Cela jase ferme ces derniers temps dans la Métropole. La semaine dernière, la rumeur courait avec insistance que l'Antwerp voulait se venger du Beerschot, qui lui avait fermé la porte l'an dernier en se faisant battre 7-1 à Uccle, en faisant de même ! On sait ce qu'il en est advenu, l'Antwerp s'imposant 3-5... Les mêmes mauvaises langues font à présent courir le bruit que le Dragons déroulerait le tapis rouge contre le Beerschot dimanche. Jérôme Dekeyser, le meilleur buteur du club de Brasschaat (10 buts), dément toutefois catégoriquement ces propos de comptoir : "C'est vrai que nous ne risquons pas gros, sauf à prendre une véritable dégelée, mais je puis vous assurer que le Dragons jouera le jeu normalement. D'abord, une équipe anversoise en plus dans le Top 6, cela signifie un derby en plus avec tout le lot d'incertitudes et de pression que génère ce genre de match, mais aussi parce que nos supporters nous ont promis une giga-fête si nous gagnons. Pensez, toute l'équipe aurait "free bar" après le match !"
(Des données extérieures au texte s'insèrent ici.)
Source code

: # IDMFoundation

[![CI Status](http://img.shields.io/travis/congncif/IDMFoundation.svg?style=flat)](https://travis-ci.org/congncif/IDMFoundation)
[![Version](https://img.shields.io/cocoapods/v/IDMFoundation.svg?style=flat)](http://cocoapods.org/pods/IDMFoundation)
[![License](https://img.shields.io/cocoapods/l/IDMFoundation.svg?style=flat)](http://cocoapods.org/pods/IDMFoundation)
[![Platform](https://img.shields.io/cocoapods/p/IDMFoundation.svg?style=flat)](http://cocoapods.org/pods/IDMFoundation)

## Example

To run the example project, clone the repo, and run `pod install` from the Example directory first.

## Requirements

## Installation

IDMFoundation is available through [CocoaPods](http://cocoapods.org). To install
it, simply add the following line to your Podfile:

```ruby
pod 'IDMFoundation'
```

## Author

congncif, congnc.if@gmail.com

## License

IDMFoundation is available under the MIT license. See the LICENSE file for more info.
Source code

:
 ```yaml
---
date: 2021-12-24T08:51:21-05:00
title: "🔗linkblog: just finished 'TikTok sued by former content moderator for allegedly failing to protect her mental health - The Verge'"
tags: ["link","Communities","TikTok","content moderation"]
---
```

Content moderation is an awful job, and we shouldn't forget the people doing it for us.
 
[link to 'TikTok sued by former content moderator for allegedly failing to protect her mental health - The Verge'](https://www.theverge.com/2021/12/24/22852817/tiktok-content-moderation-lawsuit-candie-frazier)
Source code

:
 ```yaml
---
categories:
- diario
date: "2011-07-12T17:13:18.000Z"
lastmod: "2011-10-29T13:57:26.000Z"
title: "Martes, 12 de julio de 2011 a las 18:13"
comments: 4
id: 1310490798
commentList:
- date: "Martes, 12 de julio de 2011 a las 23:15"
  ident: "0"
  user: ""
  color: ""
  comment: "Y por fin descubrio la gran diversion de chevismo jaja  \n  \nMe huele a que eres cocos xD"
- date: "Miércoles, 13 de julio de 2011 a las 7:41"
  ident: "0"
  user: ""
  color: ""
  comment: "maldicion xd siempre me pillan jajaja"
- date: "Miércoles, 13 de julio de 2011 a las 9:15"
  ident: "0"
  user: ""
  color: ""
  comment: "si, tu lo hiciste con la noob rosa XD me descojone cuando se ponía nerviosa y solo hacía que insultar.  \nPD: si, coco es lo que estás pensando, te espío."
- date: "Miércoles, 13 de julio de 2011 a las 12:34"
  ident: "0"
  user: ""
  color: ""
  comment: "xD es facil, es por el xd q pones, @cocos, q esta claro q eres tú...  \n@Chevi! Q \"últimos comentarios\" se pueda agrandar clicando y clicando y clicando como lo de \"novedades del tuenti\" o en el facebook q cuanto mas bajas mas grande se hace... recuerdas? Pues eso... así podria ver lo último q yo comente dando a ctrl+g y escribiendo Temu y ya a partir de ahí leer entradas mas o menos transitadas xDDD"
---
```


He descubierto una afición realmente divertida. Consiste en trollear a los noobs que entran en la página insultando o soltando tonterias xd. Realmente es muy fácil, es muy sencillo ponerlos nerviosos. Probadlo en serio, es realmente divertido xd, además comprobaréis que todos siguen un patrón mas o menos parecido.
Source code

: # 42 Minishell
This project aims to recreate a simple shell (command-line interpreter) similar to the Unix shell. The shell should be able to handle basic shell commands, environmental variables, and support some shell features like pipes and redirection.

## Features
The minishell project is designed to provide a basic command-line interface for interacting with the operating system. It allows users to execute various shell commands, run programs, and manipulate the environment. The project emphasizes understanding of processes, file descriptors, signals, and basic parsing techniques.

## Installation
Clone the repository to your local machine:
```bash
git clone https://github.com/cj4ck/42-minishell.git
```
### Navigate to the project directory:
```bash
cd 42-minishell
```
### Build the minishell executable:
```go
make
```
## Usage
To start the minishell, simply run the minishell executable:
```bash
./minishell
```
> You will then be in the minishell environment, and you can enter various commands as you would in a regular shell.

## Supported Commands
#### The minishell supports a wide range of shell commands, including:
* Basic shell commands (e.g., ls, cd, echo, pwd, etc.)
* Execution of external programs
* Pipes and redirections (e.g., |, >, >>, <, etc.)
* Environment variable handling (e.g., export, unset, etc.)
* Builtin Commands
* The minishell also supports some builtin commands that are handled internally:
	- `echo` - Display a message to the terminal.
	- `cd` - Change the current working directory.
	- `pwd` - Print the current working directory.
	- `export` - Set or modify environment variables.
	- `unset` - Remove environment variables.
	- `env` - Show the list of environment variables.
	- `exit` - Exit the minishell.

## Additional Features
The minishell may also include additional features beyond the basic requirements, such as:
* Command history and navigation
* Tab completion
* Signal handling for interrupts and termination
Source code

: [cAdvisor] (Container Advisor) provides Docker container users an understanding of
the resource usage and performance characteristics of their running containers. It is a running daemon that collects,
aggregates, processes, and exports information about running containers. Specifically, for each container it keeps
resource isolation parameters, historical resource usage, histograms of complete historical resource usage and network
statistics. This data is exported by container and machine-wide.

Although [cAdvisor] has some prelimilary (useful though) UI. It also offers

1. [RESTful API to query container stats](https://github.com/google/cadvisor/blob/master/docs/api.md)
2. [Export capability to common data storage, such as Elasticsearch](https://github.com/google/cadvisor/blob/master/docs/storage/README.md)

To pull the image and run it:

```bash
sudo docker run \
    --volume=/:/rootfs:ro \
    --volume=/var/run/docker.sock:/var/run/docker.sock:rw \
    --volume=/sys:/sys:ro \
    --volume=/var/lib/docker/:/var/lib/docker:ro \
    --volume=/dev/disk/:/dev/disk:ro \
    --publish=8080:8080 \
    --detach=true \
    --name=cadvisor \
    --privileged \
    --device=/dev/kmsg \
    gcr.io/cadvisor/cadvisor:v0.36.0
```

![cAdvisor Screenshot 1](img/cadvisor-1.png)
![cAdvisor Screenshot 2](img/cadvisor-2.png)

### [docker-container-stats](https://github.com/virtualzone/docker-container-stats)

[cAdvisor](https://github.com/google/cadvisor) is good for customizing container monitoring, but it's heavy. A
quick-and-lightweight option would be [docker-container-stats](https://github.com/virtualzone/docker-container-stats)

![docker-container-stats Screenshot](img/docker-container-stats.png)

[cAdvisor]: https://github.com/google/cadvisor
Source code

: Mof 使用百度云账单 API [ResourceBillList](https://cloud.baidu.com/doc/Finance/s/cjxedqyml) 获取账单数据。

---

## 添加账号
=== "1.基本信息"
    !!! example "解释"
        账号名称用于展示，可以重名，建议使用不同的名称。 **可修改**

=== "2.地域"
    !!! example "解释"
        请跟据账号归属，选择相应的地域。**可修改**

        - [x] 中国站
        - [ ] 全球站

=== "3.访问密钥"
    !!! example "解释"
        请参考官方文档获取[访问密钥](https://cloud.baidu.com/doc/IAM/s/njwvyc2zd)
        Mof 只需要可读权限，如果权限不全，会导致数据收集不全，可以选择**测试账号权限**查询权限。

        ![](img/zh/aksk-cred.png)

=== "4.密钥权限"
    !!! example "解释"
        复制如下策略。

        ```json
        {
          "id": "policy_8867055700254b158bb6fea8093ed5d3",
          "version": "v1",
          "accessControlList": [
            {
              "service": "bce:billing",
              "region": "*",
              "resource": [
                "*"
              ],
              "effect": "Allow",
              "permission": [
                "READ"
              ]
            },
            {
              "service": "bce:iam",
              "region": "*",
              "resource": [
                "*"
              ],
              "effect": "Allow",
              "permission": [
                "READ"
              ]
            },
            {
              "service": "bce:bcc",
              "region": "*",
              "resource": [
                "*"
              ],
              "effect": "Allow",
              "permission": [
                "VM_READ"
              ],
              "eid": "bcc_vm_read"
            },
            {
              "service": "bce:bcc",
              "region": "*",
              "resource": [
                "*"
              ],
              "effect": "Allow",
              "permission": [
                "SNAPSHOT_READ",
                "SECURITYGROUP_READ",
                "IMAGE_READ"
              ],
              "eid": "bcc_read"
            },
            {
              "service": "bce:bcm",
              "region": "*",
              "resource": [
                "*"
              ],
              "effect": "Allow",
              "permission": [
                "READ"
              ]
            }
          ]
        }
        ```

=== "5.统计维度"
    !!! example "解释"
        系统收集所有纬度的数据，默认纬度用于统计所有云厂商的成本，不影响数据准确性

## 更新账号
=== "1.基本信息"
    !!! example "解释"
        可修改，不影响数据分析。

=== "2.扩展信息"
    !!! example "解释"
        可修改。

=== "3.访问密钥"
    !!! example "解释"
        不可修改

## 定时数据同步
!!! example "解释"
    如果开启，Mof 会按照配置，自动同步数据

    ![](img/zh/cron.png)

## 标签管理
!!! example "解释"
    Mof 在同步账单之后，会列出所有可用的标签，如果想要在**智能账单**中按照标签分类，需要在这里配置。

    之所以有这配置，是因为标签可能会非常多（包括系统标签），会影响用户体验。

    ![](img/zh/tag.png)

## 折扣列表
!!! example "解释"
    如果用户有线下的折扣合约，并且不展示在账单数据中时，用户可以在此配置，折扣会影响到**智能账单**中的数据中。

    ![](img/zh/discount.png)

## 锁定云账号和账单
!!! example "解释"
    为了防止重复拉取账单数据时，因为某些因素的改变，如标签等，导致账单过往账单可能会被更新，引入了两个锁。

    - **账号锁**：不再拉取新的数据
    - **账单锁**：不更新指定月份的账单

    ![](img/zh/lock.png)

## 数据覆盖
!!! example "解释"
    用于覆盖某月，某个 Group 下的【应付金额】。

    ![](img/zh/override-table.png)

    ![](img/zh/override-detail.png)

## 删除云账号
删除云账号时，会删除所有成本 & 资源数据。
Avec des arguments pareils, on peut compter sur les hockeyeurs pour se surpasser. Mais le Dragons ne devrait-il pas être rassuré depuis longtemps ? "Sur le papier, oui. Mais nous avons eu droit à un nombre record de joueurs blessés" nuance Jérôme, qui arbore lui-même un pansement autour du pouce gauche après être tombé sur sa main à l'entraînement. "Reckinger, Walravens, Brulé et Dewever, cela fait quatre internationaux blessés pour une longue durée. L'ambiance dans l'équipe s'améliore de semaine en semaine. Notre coach, Ronald Hugers, met l'accent sur la communication et la tactique. C'est quelqu'un de très ouvert à la conversation, contrairement à notre entraîneur de la saison dernière, Jay Stacy, qui enguirlandait les joueurs au moins une fois par semaine."

"Nous avons aussi une défense très jeune, même si Mick Beunen et Patrick Gierts apportent leur expérience. Reckinger nous manque beaucoup. Il souffre d'une double hernie discale et on ne sait toujours pas s'il faudra l'opérer."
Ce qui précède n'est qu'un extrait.